Mother argues that she and Robert had a sexual relationship many years ago while she was still a minor. While not excusing Robert's behavior, there is no evidence that father engaged in any other sexual activity with any minors, or that Robert is a sexual predator. Mother and Robert were both using drugs at the time and both acknowledged they were not in a relationship; they merely "messed around" a few times.
Mother also argues the alleged domestic violence incident between her and Robert when she was pregnant demonstrates detriment. However, the juvenile court found mother's testimony on this point less than credible, Robert denied any violence, and the juvenile court found this issue did not pose a current risk of harm to Samuel.

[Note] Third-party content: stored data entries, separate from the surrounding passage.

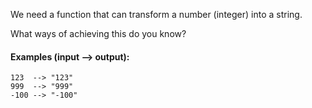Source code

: We need a function that can transform a number (integer) into a string.

What ways of achieving this do you know?

#### Examples (input --> output):
```
123  --> "123"
999  --> "999"
-100 --> "-100"
```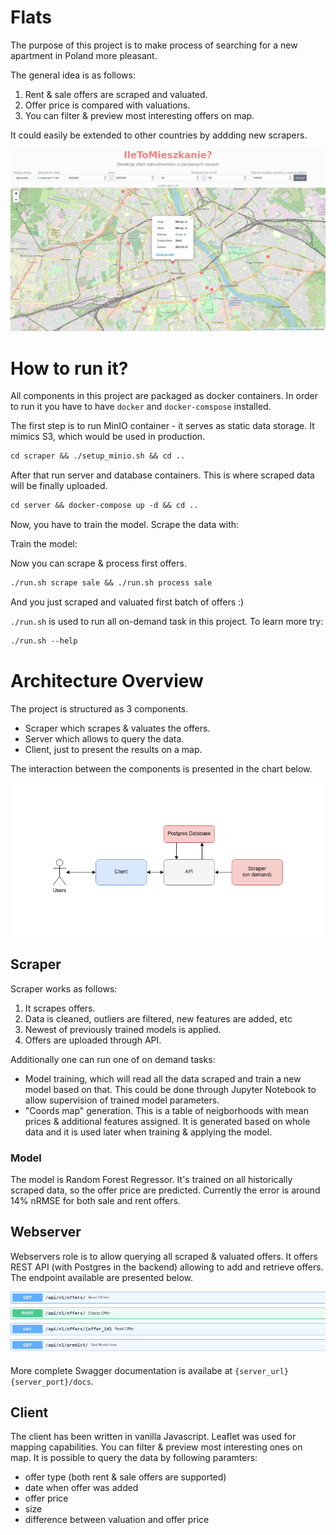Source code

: # Flats
The purpose of this project is to make process of searching for a new apartment in Poland more pleasant.

The general idea is as follows:

1. Rent & sale offers are scraped and valuated.
2. Offer price is compared with valuations.
3. You can filter & preview most interesting offers on map.

It could easily be extended to other countries by addding new scrapers.

![Screenshot of the page](docs/webpage.png)

# How to run it?

All components in this project are packaged as docker containers.
In order to run it you have to have `docker` and `docker-comspose` installed.

The first step is to run MinIO container - it serves as static data storage. It mimics S3, which would be used in production.

```txt
cd scraper && ./setup_minio.sh && cd ..
```

After that run server and database containers. This is where scraped data will be finally uploaded.

```txt
cd server && docker-compose up -d && cd ..
```
Now, you have to train the model. Scrape the data with:

Train the model:

Now you can scrape & process first offers.

```txt
./run.sh scrape sale && ./run.sh process sale
```

And you just scraped and valuated first batch of offers :) 

`./run.sh` is used to run all on-demand task in this project. To learn more try:

```txt
./run.sh --help
```

# Architecture Overview

The project is structured as 3 components.

- Scraper which scrapes & valuates the offers.
- Server which allows to query the data.
- Client, just to present the results on a map.

The interaction between the components is presented in the chart below.

![Architecture overview](docs/architecture_overview.png)

## Scraper

Scraper works as follows:

1. It scrapes offers.
2. Data is cleaned, outliers are filtered, new features are added, etc
3. Newest of previously trained models is applied.
4. Offers are uploaded through API.

Additionally one can run one of on demand tasks:

- Model training, which will read all the data scraped and train a new model based on that. This could be done through Jupyter Notebook to allow supervision of trained model parameters.
- "Coords map" generation. This is a table of neigborhoods with mean prices & additional features assigned. It is generated based on whole data and it is used later when training & applying the model.

### Model
The model is Random Forest Regressor.
It's trained on all historically scraped data, so the offer price are predicted.
Currently the error is around 14% nRMSE for both sale and rent offers.

## Webserver

Webservers role is to allow querying all scraped & valuated offers.
It offers REST API (with Postgres in the backend) allowing to add and retrieve offers.
The endpoint available are presented below.

![Available endpoints](docs/available_endpoints.png)

More complete Swagger documentation is availabe at `{server_url}{server_port}/docs`.


## Client

The client has been written in vanilla Javascript. Leaflet was used for mapping capabilities.
You can filter & preview most interesting ones on map. It is possible to query the data by following paramters:

- offer type (both rent & sale offers are supported)
- date when offer was added
- offer price
- size
- difference between valuation and offer price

Rather than being placed with his noncustodial presumed father, mother wanted Samuel to remain in limbo in foster care for an unspecified amount of time until she could reunify with Samuel. Such a result, however, is contrary to the statute. Section 361.2, subdivision (a) requires placement with the noncustodial parent, in this case Robert, unless there is a finding that such placement would be detrimental to the child. Weighing all the relevant factors, there was no evidence Samuel would suffer any harm, or "net harm," by being placed with his presumed father Robert and Robert's family. (In re Luke M., supra, 107 Cal.App.4th at p. 1425.)

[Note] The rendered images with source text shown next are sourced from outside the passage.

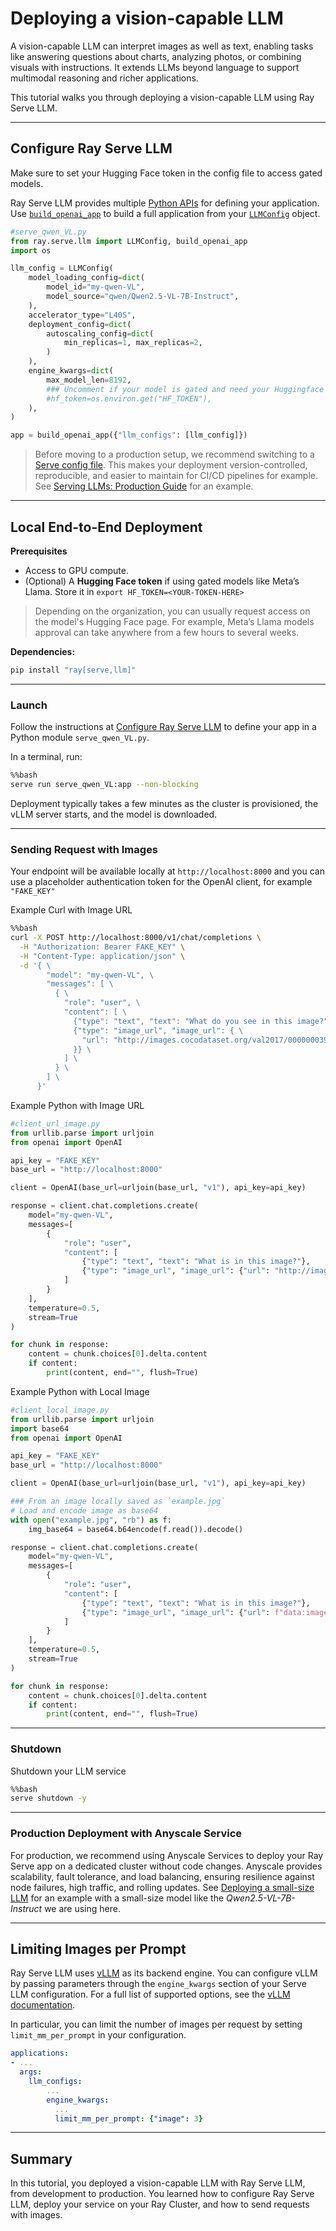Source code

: # Deploying a vision-capable LLM

A vision-capable LLM can interpret images as well as text, enabling tasks like answering questions about charts, analyzing photos, or combining visuals with instructions. It extends LLMs beyond language to support multimodal reasoning and richer applications.  

This tutorial walks you through deploying a vision-capable LLM using Ray Serve LLM.  

---

## Configure Ray Serve LLM

Make sure to set your Hugging Face token in the config file to access gated models.

Ray Serve LLM provides multiple [Python APIs](https://docs.ray.io/en/latest/serve/api/index.html#llm-api) for defining your application. Use [`build_openai_app`](https://docs.ray.io/en/latest/serve/api/doc/ray.serve.llm.build_openai_app.html#ray.serve.llm.build_openai_app) to build a full application from your [`LLMConfig`](https://docs.ray.io/en/latest/serve/api/doc/ray.serve.llm.LLMConfig.html#ray.serve.llm.LLMConfig) object.


```python
#serve_qwen_VL.py
from ray.serve.llm import LLMConfig, build_openai_app
import os

llm_config = LLMConfig(
    model_loading_config=dict(
        model_id="my-qwen-VL",
        model_source="qwen/Qwen2.5-VL-7B-Instruct",
    ),
    accelerator_type="L40S",
    deployment_config=dict(
        autoscaling_config=dict(
            min_replicas=1, max_replicas=2,
        )
    ),
    engine_kwargs=dict(
        max_model_len=8192,
        ### Uncomment if your model is gated and need your Huggingface Token to access it
        #hf_token=os.environ.get("HF_TOKEN"),
    ),
)

app = build_openai_app({"llm_configs": [llm_config]})
```

> Before moving to a production setup, we recommend switching to a [Serve config file](https://docs.ray.io/en/latest/serve/production-guide/config.html). This makes your deployment version-controlled, reproducible, and easier to maintain for CI/CD pipelines for example. See [Serving LLMs: Production Guide](https://docs.ray.io/en/latest/serve/llm/serving-llms.html#production-deployment) for an example.

---

## Local End-to-End Deployment

**Prerequisites**

* Access to GPU compute.
* (Optional) A **Hugging Face token** if using gated models like Meta’s Llama. Store it in `export HF_TOKEN=<YOUR-TOKEN-HERE>`

> Depending on the organization, you can usually request access on the model's Hugging Face page. For example, Meta’s Llama models approval can take anywhere from a few hours to several weeks.

**Dependencies:**  
```bash
pip install "ray[serve,llm]"
```

---

### Launch

Follow the instructions at [Configure Ray Serve LLM](#configure-ray-serve-llm) to define your app in a Python module `serve_qwen_VL.py`.  

In a terminal, run:   


```bash
%%bash
serve run serve_qwen_VL:app --non-blocking
```

Deployment typically takes a few minutes as the cluster is provisioned, the vLLM server starts, and the model is downloaded. 

---

### Sending Request with Images

Your endpoint will be available locally at `http://localhost:8000` and you can use a placeholder authentication token for the OpenAI client, for example `"FAKE_KEY"`

Example Curl with Image URL


```bash
%%bash
curl -X POST http://localhost:8000/v1/chat/completions \
  -H "Authorization: Bearer FAKE_KEY" \
  -H "Content-Type: application/json" \
  -d '{ \
        "model": "my-qwen-VL", \
        "messages": [ \
          { \
            "role": "user", \
            "content": [ \
              {"type": "text", "text": "What do you see in this image?"}, \
              {"type": "image_url", "image_url": { \
                "url": "http://images.cocodataset.org/val2017/000000039769.jpg" \
              }} \
            ] \
          } \
        ] \
      }'
```

Example Python with Image URL


```python
#client_url_image.py
from urllib.parse import urljoin
from openai import OpenAI

api_key = "FAKE_KEY"
base_url = "http://localhost:8000"

client = OpenAI(base_url=urljoin(base_url, "v1"), api_key=api_key)

response = client.chat.completions.create(
    model="my-qwen-VL",
    messages=[
        {
            "role": "user",
            "content": [
                {"type": "text", "text": "What is in this image?"},
                {"type": "image_url", "image_url": {"url": "http://images.cocodataset.org/val2017/000000039769.jpg"}}
            ]
        }
    ],
    temperature=0.5,
    stream=True
)

for chunk in response:
    content = chunk.choices[0].delta.content
    if content:
        print(content, end="", flush=True)
```

Example Python with Local Image


```python
#client_local_image.py
from urllib.parse import urljoin
import base64
from openai import OpenAI

api_key = "FAKE_KEY"
base_url = "http://localhost:8000"

client = OpenAI(base_url=urljoin(base_url, "v1"), api_key=api_key)

### From an image locally saved as `example.jpg`
# Load and encode image as base64
with open("example.jpg", "rb") as f:
    img_base64 = base64.b64encode(f.read()).decode()

response = client.chat.completions.create(
    model="my-qwen-VL",
    messages=[
        {
            "role": "user",
            "content": [
                {"type": "text", "text": "What is in this image?"},
                {"type": "image_url", "image_url": {"url": f"data:image/jpeg;base64,{img_base64}"}}
            ]
        }
    ],
    temperature=0.5,
    stream=True
)

for chunk in response:
    content = chunk.choices[0].delta.content
    if content:
        print(content, end="", flush=True)
```


---

### Shutdown 

Shutdown your LLM service


```bash
%%bash
serve shutdown -y
```


---

### Production Deployment with Anyscale Service

For production, we recommend using Anyscale Services to deploy your Ray Serve app on a dedicated cluster without code changes. Anyscale provides scalability, fault tolerance, and load balancing, ensuring resilience against node failures, high traffic, and rolling updates. See [Deploying a small-size LLM](https://docs.ray.io/en/latest/ray-overview/examples/deployment-serve-llm/small-size-llm/notebook.html) for an example with a small-size model like the *Qwen2.5-VL-7B-Instruct* we are using here.

---

## Limiting Images per Prompt

Ray Serve LLM uses [vLLM](https://docs.vllm.ai/en/latest/) as its backend engine. You can configure vLLM by passing parameters through the `engine_kwargs` section of your Serve LLM configuration. For a full list of supported options, see the [vLLM documentation](https://docs.vllm.ai/en/latest/configuration/engine_args.html#multimodalconfig).  

In particular, you can limit the number of images per request by setting `limit_mm_per_prompt` in your configuration.  
```yaml
applications:
- ...
  args:
    llm_configs:
        ...
        engine_kwargs:
          ...
          limit_mm_per_prompt: {"image": 3}
```

---

## Summary

In this tutorial, you deployed a vision-capable LLM with Ray Serve LLM, from development to production. You learned how to configure Ray Serve LLM, deploy your service on your Ray Cluster, and how to send requests with images.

When placing a child with a noncustodial parent under section 361.2, a juvenile court may grant legal and physical custody to the noncustodial parent and terminate jurisdiction, while providing reasonable visitation rights to the former custodial parent. (§ 361.2, subd. (b)(1).) This approach contemplates that any further proceedings will take place in a family court. (Ibid., § 362.4.) This was the approach taken here by the juvenile court.
The decision of whether to terminate jurisdiction under section 361.2, subdivision (b)(1), or select another option under that code section is reviewed for abuse of discretion. (In re Maya L. (2014) 232 Cal.App.4th 81, 102.)
We conclude the juvenile court did not abuse its discretion in finding that continuing jurisdiction was unnecessary. Samuel was comfortable and happy in the company of Robert and his wife and they interacted appropriately with Samuel. There was no need to foster a relationship with reunification services as called for in section 361.2, subdivision (b)(3); a bond already existed between Robert and Samuel. The social worker had investigated the background of both Robert and his wife and interviewed both adults and had no concerns about placing Samuel in their home. Thus, there was no need for a home visit as contemplated in section 361.2, subdivision (b)(2).
The exit order provided mother with reasonable visitation and terminated dependency jurisdiction, as provided for in section 361.2, subdivision (b)(1). Under the circumstances, there was no abuse of discretion. (In re Maya L., supra, 232 Cal.App.4th at p. 102.)
The order giving Robert sole legal and physical custody of Samuel and dismissing the dependency action as to Samuel is affirmed.